Korean enterprise IT software firm TmaxSoft has criticised Oracle for "puzzling licensing models" and has welcomed the way some customers "are recognising its inability to provide clear licensing and easy-to-manage services."

The comments from TmaxSoft managing director Joe Kim follow a recent report by Flexora Software which saw Oracle score poorly, even ranked bottom of a number of vendors in many areas.

When asked if a vendor's applications are easy to manage, apply patches, maintain and upgrade, Oracle scored lowest. The dominant enterprise software vendor also scored lowest when customers were asked if the vendor's applications and services were reasonably priced.

The criticism follows an open letter published earlier this year which urged Oracle CEO Larry Ellison to improve customer trust and address licensing concerns.
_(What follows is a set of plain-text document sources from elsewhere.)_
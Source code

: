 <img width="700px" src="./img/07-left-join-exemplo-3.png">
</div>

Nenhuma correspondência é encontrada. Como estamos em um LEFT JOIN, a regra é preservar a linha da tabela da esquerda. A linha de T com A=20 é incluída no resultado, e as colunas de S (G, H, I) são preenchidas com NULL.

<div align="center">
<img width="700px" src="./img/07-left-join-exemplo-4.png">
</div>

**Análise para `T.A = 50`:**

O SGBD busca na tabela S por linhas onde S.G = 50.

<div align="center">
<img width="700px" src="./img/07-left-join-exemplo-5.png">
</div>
"The enterprise software industry places so much emphasis on cost, benefit and ROI that one might think these are the only criteria upon which customers rate their vendors. But far from it - and looking at the findings of this report, Oracle has some way to go to convince the market it is on their side," said Kim.
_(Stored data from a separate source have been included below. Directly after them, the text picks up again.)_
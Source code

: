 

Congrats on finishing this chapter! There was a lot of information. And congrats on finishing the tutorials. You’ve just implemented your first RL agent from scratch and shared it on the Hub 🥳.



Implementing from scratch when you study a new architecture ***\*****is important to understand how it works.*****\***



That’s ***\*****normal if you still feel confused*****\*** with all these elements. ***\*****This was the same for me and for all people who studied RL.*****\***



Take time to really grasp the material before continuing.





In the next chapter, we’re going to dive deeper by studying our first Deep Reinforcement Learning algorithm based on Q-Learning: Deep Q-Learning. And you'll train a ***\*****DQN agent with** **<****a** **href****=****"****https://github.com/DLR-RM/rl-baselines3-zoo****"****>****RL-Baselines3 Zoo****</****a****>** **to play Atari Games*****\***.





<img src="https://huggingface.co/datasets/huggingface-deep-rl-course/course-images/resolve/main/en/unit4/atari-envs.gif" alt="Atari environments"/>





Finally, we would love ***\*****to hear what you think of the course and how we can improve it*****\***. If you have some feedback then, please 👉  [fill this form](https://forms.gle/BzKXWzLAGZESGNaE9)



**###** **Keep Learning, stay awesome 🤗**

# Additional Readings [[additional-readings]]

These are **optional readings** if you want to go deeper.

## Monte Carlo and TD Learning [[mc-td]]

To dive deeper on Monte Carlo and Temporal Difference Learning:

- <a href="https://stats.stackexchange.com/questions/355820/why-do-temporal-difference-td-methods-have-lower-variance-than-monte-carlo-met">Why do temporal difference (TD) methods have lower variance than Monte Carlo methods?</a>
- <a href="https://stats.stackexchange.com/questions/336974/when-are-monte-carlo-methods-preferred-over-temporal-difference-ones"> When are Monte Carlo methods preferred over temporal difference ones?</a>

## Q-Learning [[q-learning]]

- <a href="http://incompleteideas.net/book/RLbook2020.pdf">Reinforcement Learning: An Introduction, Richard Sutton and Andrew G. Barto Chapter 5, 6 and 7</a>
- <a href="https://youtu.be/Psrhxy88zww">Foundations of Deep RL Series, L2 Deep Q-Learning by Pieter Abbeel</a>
"Oracle has long dominated the enterprise software market, but it's great to see that customers are recognising its inability to provide clear licensing, easy-to-manage services and also products that can achieve positive ROI," he continued, before hitting out at the way Oracle is perceived to do its business.

"Oracle's puzzling licensing models, along with its complicated implementation processes, are some of the main drivers behind this increasing frustration in the market," said Kim.

"Customers need to start looking to other vendors that can provide clear licensing structures that don't cause headaches for IT leaders. Increasingly, tighter budgets mean that CIOs require products that can essentially enable them to maximise on ROI, through productive and easy-to-use software.

"As we are seeing a new breed of innovative tech companies emerge from new markets, the market could look really different in five years' time. These new players understand customers' frustrations with Oracle and have the technical capabilities to offer viable alternative solutions," Kim concluded.